Stored data entries -
● ● ● ● ● ● ●
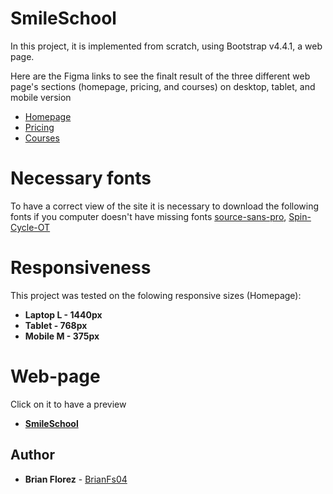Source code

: # SmileSchool

In this project, it is implemented from scratch, using Bootstrap v4.4.1, a web page.

Here are the Figma links to see the finalt result of the three different web page's sections (homepage, pricing, and courses) on desktop, tablet, and mobile version

-   [Homepage](https://www.figma.com/file/bj82pkIeQisNkrEZM2a0Cw/SmileSchool-Homepage)
-   [Pricing](https://www.figma.com/file/ACpRBiYZhhYRyEpx90nWwc/SmileSchool-Pricing)
-   [Courses](https://www.figma.com/file/ixxX9rmPaN5HVzHRcCoeQe/SmileSchool-Courses)

# Necessary fonts

To have a correct view of the site it is necessary to download the following fonts if you computer doesn't have missing fonts [source-sans-pro](https://www.fontsquirrel.com/fonts/source-sans-pro), [Spin-Cycle-OT](https://www.fontsquirrel.com/fonts/Spin-Cycle-OT)

# Responsiveness

This project was tested on the folowing responsive sizes (Homepage):

-   **Laptop L - 1440px**
-   **Tablet - 768px**
-   **Mobile M - 375px**

# Web-page

Click on it to have a preview

-   [**SmileSchool**](https://smileschool.netlify.app/)

## Author

-   **Brian Florez** - [BrianFs04](https://github.com/BrianFs04)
● ● ● ● ● ● ●
Problem to solve - Your copy should match the records above word for word, but without images.

Response to the task -
Source code

: # SmileSchool

In this project, it is implemented from scratch, using Bootstrap v4.4.1, a web page.

Here are the Figma links to see the finalt result of the three different web page's sections (homepage, pricing, and courses) on desktop, tablet, and mobile version

-   [Homepage](https://www.figma.com/file/bj82pkIeQisNkrEZM2a0Cw/SmileSchool-Homepage)
-   [Pricing](https://www.figma.com/file/ACpRBiYZhhYRyEpx90nWwc/SmileSchool-Pricing)
-   [Courses](https://www.figma.com/file/ixxX9rmPaN5HVzHRcCoeQe/SmileSchool-Courses)

# Necessary fonts

To have a correct view of the site it is necessary to download the following fonts if you computer doesn't have missing fonts [source-sans-pro](https://www.fontsquirrel.com/fonts/source-sans-pro), [Spin-Cycle-OT](https://www.fontsquirrel.com/fonts/Spin-Cycle-OT)

# Responsiveness

This project was tested on the folowing responsive sizes (Homepage):

-   **Laptop L - 1440px**
-   **Tablet - 768px**
-   **Mobile M - 375px**

# Web-page

Click on it to have a preview

-   [**SmileSchool**](https://smileschool.netlify.app/)

## Author

-   **Brian Florez** - [BrianFs04](https://github.com/BrianFs04)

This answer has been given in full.